Un día decides que quieres echar a andar,
pero no te queda carretera.
Entonces te fijas,
no has sabido aprovechar el asfalto.
Has derrapado entre tanta arena que te ha hecho resbalar,
no has sabido rectificar,
no has sabido superar,
quisiste correr antes que andar.
pero no te queda carretera.
Entonces te fijas,
no has sabido aprovechar el asfalto.
Has derrapado entre tanta arena que te ha hecho resbalar,
no has sabido rectificar,
no has sabido superar,
quisiste correr antes que andar.
¿Dónde queremos llegar con todo esto? Un día te dicen que el tiempo es oro y lo tomas al pie de la letra. Sin ni siquiera pensar, echas a correr; te asustas, no miras atrás solo mueves los pies y pisas lo más ligero posible, lo suficiente para no caer y ganar velocidad, pero un día ese paso ligero pasará factura. Donde antes había asfalto ahora solo hay restos de tierra, arena resbaladiza, que no te preocupas de mirar, y eso te hará caer, caer muy alto, porque aunque no te dieses cuenta, estabas cruzando un camino, de esos que te marcan.

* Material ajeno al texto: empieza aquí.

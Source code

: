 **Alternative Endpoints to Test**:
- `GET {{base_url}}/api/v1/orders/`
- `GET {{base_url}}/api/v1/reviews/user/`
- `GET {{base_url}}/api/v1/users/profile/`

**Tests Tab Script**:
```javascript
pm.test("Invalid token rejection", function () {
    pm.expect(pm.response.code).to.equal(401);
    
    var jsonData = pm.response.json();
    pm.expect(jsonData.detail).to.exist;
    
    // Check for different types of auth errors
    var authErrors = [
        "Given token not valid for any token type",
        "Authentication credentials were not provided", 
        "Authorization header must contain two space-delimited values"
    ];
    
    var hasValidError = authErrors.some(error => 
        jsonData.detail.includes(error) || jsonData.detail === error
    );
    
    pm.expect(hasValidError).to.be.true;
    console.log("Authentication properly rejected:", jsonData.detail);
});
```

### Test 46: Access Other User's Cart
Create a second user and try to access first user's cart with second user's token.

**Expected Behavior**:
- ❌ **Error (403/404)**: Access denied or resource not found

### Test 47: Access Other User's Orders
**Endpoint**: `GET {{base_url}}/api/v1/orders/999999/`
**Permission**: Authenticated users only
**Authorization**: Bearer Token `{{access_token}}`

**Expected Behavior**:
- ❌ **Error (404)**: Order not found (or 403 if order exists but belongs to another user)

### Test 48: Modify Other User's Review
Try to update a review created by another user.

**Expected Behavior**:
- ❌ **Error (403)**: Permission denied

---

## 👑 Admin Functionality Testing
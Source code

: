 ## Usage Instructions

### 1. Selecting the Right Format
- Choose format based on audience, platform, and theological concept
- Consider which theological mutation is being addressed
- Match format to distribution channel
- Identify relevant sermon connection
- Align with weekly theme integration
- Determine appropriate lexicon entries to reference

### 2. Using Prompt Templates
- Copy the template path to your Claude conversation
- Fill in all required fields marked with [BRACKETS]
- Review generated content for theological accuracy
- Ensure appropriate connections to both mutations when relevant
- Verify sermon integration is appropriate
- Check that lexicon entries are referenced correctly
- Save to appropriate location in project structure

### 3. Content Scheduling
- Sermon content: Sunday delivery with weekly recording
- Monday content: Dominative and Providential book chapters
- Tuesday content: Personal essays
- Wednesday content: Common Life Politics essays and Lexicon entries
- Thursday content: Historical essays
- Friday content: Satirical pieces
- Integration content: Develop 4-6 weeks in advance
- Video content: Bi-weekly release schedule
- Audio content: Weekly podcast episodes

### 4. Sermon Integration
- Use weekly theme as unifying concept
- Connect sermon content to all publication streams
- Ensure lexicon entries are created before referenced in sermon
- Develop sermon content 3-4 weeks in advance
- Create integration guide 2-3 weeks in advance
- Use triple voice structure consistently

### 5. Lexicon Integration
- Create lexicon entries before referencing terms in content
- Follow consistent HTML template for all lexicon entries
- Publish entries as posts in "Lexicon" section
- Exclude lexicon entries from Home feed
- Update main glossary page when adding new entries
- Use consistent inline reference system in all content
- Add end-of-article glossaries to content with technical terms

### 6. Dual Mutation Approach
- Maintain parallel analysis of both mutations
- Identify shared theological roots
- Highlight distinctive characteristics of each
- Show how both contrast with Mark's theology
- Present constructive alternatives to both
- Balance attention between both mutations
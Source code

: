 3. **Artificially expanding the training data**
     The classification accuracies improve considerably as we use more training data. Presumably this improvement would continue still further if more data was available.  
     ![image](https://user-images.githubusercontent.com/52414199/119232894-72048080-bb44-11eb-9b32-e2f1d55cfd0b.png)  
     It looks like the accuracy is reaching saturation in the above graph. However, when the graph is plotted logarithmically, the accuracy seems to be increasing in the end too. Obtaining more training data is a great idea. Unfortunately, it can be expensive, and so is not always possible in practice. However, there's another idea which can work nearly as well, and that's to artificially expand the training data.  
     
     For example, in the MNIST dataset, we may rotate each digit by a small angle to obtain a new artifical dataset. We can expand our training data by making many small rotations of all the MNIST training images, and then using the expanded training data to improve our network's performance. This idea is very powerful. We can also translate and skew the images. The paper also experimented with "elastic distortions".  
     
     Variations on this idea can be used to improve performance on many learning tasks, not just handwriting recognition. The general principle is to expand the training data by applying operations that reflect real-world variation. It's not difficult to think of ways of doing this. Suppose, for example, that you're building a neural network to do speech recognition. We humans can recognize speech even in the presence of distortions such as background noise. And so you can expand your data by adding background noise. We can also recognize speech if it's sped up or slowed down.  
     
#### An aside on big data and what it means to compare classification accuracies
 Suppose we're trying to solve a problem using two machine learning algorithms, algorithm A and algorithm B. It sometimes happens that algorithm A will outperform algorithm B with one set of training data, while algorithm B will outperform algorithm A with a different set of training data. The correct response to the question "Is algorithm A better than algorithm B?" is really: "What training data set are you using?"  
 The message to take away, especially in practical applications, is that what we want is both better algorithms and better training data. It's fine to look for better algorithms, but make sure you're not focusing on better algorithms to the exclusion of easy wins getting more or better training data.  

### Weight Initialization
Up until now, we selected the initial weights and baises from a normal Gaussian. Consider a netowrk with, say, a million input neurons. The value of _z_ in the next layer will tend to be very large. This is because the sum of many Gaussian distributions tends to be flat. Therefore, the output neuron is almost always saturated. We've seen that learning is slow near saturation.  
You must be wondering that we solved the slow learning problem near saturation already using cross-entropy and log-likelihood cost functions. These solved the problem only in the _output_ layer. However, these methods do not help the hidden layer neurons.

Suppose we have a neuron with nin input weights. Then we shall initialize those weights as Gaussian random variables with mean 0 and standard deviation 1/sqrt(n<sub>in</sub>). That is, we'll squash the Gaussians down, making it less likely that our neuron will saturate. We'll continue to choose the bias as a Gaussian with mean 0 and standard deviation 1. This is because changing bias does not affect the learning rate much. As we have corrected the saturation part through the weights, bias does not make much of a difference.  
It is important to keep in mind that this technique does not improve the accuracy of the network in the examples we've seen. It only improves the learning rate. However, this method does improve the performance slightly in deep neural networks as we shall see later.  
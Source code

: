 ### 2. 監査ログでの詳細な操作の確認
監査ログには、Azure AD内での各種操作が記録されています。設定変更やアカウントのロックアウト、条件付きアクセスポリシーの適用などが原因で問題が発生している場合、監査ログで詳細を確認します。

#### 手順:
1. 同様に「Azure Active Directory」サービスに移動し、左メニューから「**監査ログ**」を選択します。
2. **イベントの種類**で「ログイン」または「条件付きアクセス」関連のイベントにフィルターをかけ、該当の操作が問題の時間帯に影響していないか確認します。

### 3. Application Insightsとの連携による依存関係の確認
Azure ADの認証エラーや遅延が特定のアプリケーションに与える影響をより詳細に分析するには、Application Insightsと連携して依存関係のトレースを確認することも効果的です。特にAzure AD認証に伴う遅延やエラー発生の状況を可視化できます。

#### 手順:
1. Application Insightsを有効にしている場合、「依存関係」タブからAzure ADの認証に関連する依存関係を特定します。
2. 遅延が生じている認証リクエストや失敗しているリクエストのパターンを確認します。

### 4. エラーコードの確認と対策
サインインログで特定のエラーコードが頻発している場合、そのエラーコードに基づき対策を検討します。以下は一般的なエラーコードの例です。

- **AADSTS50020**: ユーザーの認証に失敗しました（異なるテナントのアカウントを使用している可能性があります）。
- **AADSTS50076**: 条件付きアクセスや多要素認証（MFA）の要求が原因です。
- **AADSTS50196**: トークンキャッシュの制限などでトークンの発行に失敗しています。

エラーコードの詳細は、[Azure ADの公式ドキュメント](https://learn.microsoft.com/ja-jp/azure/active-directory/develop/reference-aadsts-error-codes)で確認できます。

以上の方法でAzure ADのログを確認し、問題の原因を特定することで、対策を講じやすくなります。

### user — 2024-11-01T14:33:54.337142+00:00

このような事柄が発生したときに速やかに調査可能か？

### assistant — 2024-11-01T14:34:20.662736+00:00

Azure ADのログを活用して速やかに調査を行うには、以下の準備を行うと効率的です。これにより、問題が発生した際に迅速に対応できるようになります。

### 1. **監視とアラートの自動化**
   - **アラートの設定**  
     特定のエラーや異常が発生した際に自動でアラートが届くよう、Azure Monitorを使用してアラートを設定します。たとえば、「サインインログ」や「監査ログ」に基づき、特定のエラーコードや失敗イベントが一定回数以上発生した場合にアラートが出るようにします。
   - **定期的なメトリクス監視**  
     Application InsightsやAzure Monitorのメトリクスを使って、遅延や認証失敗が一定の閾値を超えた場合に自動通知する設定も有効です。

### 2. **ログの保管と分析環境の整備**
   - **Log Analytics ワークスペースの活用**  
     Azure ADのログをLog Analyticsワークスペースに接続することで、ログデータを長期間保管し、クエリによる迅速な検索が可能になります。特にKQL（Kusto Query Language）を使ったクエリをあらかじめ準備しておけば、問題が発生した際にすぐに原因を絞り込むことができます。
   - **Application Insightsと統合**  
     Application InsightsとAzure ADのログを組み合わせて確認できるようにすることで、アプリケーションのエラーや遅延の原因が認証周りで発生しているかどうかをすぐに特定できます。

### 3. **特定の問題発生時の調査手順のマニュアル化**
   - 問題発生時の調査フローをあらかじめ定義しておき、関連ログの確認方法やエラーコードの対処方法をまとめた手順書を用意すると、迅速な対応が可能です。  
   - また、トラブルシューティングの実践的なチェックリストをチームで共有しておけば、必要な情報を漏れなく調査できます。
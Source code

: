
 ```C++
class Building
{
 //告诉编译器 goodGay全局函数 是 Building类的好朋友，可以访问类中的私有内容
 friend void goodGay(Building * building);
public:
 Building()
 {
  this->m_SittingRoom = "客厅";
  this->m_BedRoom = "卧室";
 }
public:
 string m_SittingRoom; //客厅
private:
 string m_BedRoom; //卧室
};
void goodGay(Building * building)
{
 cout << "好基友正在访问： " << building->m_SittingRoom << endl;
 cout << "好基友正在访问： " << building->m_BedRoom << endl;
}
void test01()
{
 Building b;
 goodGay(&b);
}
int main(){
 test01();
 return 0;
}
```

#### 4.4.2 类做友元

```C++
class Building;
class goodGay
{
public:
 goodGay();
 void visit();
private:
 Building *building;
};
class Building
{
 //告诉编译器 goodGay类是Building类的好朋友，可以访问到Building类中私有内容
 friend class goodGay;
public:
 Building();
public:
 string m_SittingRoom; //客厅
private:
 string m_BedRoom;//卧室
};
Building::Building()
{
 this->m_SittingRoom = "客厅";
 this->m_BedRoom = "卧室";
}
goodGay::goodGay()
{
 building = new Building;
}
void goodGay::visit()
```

Entonces comienzas a caer. Sientes un vacío infinito bajo tus pies, igual que esos sueños en los que te despiertas sobresaltado. Ahora miras a tu alrededor y vuelves a hacerlo, vuelves a ti mismo, comienzas a pensar de nuevo, dónde estabas, qué ha pasado. No sé si sería realidad, pero esta no era tu realidad. Te empeñaste en luchar y correr con tantas ansias, que ya no recuerdas dónde estaba la meta, ni siquiera si merecía la pena llegar hasta allí. Solo sabes que un día te dijeron que luchases por lo que querías y que no parases hasta conseguirlo, que cada segundo que pasaba era una oportunidad perdida y que los trenes solo pasan una vez.
Pero, ¿has observado lo bonitos que son los andenes? En los que te das cuenta de lo que tienes y de lo que has dejado atrás, mientras esperas que llegue el momento de irte a alguna parte a empezar de nuevo o continuar, para seguir escribiendo una historia, esa tan importante a la que llaman vida, tu vida. Y entonces cuando el tren se para, tomas la determinación. No recorres las vías a pie para intentar que llegue antes, solo esperas a que llegue el momento adecuado, y cuando llega, simplemente lo sabes. Y todo empieza cuando te subes, despacio y con calma, miras el recorrido que te queda por delante y te sientas. El asistente entonces te pide el billete con una sonrisa, como si supiera que ese viaje es el definitivo, el tuyo, y entonces se va. Justo en ese preciso momento, cuando sientes el movimiento en tu cuerpo, sabes que esta vez lo has hecho bien.
Comienzas a disfrutar las vistas, sus bonitos paisajes y aunque de vez en cuando se cruce algún túnel, sabes que siempre hay salida y que ese viaje, es el tuyo y que si no lo disfrutas, nadie lo hará por ti. Y cuando respiras hondo durante unos segundos, el tiempo se detiene ante tus ojos, aprecias todo lo recorrido hasta entonces, cada momento vivido, que son los que al final te acabaran marcando en lo que eres y serás, A.